## [ABOUT THIS EXERCISE]
From the entries below, retype only the lines from the one with "Description: This video" through the one with "your cursor over the outliner and press", exactly as written.

## [INPUT FOR THIS TASK]
··········

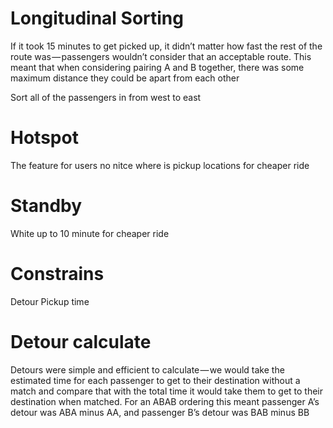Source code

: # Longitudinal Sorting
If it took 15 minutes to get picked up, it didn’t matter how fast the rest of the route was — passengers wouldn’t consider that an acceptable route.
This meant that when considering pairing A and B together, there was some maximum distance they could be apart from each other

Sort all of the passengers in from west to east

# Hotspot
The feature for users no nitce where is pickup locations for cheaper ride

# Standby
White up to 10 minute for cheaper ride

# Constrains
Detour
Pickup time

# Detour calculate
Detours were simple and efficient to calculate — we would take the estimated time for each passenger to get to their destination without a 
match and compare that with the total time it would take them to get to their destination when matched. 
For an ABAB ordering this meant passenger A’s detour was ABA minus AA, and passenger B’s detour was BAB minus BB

··········

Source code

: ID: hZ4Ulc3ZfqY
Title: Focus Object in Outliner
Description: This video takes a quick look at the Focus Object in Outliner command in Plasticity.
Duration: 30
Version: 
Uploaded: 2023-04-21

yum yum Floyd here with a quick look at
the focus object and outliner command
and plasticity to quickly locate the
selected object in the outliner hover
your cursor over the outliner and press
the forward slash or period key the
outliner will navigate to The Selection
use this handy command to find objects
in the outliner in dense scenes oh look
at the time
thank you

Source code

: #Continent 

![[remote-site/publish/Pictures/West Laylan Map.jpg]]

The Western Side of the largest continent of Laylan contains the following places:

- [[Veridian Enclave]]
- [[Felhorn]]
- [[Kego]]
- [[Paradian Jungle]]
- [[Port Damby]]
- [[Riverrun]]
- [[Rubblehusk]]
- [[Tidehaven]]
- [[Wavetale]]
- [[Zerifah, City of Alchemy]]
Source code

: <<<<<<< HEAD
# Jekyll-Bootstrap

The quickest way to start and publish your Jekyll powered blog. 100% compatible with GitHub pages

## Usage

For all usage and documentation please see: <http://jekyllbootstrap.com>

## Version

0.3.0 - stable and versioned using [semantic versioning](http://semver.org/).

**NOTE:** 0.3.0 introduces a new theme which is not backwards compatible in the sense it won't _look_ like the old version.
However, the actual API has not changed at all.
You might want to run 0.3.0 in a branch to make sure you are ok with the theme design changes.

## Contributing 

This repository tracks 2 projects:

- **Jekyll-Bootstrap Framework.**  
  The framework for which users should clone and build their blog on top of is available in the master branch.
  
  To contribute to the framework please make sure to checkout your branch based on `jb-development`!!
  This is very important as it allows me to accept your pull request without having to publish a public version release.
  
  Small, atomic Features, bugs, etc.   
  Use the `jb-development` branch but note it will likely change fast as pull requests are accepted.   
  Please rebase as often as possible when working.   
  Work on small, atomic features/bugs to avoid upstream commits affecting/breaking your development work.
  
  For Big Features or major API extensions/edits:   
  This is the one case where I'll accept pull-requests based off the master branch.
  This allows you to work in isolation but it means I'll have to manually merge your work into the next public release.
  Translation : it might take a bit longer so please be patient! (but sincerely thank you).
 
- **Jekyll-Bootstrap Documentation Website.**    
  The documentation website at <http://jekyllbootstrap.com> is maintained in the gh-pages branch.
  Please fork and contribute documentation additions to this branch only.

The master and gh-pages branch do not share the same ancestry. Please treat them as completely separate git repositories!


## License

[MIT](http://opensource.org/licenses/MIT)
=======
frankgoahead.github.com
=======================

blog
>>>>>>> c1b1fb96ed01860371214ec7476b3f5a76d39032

··········

## [RESPONSE BOX]
Description: This video takes a quick look at the Focus Object in Outliner command in Plasticity.
Duration: 30
Version: 
Uploaded: 2023-04-21

yum yum Floyd here with a quick look at
the focus object and outliner command
and plasticity to quickly locate the
selected object in the outliner hover
your cursor over the outliner and press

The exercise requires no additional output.